The expected output is exactly the lines below, starting at the line with "[SQL Projects](https://github.com/Auckland68/SQLProjects)" and ending at the line with "# Thread Portrait Algorithm", both included; no other line belongs in it.

===== Material for the task =====

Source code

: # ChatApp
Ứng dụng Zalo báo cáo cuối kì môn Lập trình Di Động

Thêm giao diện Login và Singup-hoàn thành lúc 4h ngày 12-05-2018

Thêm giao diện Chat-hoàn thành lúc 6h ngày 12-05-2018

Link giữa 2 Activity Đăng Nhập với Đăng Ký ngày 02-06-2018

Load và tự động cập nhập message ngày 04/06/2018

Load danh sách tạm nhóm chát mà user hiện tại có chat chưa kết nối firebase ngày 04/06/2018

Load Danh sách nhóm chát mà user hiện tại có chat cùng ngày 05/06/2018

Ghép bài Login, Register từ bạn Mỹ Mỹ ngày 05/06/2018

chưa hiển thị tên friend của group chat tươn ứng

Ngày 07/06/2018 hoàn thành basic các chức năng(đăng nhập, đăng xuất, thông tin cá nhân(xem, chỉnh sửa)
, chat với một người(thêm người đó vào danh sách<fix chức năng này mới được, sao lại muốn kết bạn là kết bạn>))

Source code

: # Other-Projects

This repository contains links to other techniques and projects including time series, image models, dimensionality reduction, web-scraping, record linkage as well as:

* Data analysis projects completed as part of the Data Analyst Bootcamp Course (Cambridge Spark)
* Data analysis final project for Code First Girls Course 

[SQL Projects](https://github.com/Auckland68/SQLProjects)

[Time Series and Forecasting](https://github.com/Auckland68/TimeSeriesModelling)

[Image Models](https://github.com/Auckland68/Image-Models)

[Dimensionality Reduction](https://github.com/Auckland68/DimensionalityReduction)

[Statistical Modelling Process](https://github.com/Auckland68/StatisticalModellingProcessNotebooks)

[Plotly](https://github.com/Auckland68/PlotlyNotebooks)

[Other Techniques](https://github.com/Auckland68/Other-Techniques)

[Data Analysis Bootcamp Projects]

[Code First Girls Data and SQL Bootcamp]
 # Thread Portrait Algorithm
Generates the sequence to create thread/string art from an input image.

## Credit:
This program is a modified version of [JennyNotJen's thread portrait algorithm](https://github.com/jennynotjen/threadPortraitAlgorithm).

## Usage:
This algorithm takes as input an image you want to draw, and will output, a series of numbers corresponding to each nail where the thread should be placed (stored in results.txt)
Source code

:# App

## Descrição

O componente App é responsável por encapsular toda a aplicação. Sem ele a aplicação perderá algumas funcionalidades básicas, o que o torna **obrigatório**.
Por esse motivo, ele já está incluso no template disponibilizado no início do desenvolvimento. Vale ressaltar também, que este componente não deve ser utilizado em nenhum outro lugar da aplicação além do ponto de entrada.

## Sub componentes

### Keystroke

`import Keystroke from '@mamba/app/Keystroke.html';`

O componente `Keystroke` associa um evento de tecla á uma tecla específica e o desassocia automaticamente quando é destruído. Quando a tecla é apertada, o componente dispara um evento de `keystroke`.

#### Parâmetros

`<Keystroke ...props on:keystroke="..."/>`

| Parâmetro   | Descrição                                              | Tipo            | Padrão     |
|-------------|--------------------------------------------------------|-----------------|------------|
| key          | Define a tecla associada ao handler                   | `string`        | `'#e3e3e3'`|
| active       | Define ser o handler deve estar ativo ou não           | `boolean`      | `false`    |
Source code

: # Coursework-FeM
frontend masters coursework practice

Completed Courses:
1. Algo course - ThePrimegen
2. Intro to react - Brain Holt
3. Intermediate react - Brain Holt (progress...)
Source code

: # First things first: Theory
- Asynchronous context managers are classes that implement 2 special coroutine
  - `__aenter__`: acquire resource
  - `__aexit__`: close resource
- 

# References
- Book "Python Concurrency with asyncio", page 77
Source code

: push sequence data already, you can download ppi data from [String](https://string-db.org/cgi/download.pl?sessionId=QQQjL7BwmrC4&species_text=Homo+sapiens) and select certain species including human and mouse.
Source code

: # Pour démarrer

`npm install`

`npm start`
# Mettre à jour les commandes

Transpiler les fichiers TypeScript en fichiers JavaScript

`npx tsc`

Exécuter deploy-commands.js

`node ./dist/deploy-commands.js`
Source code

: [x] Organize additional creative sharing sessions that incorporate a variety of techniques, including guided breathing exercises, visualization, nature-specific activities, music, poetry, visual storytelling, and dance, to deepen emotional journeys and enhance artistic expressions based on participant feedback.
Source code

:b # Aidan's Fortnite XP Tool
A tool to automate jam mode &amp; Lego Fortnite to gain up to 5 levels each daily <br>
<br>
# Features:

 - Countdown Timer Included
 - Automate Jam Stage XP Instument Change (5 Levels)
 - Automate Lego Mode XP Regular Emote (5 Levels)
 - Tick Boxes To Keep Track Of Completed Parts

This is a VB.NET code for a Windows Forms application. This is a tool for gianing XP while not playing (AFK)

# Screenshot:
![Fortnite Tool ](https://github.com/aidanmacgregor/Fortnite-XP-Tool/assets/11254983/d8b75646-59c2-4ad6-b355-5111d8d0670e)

=====

Expected answer >>
[SQL Projects](https://github.com/Auckland68/SQLProjects)

[Time Series and Forecasting](https://github.com/Auckland68/TimeSeriesModelling)

[Image Models](https://github.com/Auckland68/Image-Models)

[Dimensionality Reduction](https://github.com/Auckland68/DimensionalityReduction)

[Statistical Modelling Process](https://github.com/Auckland68/StatisticalModellingProcessNotebooks)

[Plotly](https://github.com/Auckland68/PlotlyNotebooks)

[Other Techniques](https://github.com/Auckland68/Other-Techniques)

[Data Analysis Bootcamp Projects]

[Code First Girls Data and SQL Bootcamp]
 # Thread Portrait Algorithm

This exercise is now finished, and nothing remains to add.